• [REQUIRED WORK]:
Go through the data below and return each line where the string "looking" occurs.

[Stored items]
╭──
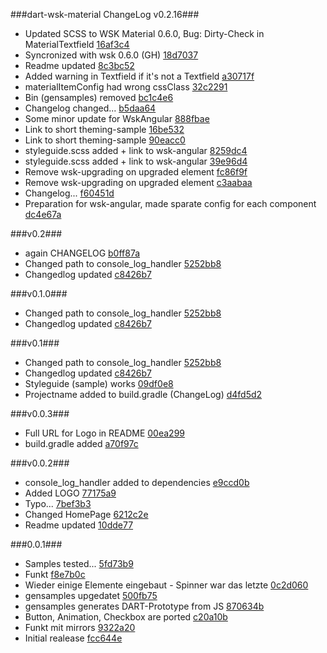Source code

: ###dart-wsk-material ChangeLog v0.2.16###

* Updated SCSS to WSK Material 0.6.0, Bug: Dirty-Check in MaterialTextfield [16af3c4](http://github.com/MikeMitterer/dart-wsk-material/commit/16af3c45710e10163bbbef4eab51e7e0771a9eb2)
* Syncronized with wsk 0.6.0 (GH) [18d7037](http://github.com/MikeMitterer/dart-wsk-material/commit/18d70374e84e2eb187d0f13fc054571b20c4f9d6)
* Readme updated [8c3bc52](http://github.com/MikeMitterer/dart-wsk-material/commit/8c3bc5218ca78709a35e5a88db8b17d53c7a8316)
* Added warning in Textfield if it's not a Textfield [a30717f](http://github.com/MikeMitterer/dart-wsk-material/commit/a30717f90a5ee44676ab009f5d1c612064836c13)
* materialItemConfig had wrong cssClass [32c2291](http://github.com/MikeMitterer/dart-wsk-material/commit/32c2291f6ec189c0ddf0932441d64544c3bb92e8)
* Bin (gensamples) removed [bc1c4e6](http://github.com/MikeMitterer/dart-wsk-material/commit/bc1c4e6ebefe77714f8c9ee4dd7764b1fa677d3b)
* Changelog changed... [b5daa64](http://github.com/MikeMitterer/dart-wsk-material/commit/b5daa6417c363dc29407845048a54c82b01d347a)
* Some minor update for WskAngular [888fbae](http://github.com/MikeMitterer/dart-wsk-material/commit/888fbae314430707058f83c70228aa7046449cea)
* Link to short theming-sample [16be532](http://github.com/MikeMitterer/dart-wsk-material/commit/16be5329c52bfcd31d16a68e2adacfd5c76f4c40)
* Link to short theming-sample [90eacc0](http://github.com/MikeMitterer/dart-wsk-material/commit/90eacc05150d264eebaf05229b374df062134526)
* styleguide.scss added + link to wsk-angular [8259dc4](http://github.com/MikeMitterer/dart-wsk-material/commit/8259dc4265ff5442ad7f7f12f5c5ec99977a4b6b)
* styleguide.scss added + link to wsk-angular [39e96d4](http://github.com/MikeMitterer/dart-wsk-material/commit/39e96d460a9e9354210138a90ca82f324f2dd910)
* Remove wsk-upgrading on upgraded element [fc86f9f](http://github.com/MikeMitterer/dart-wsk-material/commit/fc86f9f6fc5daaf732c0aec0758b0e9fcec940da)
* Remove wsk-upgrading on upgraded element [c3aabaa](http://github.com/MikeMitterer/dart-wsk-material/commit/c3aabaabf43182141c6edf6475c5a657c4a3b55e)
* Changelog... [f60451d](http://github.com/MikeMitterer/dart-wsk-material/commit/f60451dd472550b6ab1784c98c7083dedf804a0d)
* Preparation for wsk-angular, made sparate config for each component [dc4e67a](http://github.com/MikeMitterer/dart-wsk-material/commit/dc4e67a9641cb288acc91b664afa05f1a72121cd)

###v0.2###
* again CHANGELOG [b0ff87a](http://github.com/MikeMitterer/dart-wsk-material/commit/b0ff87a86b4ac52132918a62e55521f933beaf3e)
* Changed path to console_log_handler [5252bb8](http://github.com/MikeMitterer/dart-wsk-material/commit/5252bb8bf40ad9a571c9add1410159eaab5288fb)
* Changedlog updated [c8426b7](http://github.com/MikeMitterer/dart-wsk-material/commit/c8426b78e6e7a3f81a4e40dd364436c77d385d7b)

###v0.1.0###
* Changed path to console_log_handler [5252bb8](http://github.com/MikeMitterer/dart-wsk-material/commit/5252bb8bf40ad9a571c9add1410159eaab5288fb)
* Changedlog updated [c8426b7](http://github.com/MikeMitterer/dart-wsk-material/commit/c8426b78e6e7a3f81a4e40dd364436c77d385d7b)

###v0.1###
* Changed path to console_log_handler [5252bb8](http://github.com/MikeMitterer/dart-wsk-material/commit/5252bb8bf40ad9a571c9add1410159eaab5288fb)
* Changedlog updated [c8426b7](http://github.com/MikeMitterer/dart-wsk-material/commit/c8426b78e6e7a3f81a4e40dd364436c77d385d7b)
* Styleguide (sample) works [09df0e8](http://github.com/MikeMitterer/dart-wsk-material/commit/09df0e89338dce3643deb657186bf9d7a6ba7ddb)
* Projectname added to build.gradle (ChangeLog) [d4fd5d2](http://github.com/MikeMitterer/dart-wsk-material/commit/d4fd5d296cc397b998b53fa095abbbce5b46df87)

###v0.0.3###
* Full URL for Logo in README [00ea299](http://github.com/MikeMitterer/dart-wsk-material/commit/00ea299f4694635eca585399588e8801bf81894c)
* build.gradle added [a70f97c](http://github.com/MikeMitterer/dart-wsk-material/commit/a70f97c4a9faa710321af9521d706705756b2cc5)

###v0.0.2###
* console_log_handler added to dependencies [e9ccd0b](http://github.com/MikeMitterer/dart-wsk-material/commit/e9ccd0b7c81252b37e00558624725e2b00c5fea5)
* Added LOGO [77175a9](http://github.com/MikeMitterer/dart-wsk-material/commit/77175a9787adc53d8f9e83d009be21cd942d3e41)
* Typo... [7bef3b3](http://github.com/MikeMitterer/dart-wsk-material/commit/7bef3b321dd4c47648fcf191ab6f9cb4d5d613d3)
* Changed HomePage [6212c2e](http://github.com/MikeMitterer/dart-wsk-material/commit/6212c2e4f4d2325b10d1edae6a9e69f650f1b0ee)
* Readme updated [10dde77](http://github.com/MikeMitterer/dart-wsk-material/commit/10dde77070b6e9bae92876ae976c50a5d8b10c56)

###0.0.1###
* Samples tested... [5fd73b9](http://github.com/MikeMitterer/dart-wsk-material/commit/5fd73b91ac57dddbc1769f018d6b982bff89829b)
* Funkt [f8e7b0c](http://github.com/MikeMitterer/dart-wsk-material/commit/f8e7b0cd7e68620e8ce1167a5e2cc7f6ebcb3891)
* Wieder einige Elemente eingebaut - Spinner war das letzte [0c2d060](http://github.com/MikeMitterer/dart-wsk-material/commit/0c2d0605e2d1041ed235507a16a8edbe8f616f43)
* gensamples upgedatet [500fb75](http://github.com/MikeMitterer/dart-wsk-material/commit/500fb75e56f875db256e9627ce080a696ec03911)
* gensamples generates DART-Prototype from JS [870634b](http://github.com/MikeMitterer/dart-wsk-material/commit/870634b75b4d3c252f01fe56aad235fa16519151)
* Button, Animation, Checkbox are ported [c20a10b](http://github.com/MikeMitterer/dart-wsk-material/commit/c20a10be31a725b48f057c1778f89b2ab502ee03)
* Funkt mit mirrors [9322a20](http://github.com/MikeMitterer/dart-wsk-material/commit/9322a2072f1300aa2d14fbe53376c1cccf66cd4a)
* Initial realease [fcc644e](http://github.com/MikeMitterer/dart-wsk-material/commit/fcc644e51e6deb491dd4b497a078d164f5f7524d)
╰──
╭──
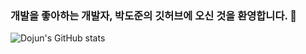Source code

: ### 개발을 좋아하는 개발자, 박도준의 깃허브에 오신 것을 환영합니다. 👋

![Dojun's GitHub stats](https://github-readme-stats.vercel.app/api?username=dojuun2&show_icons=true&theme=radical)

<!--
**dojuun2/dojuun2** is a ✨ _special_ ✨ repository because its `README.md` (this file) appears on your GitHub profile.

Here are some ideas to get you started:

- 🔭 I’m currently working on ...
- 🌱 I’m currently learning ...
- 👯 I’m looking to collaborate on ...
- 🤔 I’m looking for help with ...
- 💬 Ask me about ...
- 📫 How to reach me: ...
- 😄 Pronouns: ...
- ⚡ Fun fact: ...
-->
╰──
• [SOLVED PROBLEM]:
- 👯 I’m looking to collaborate on ...
- 🤔 I’m looking for help with ...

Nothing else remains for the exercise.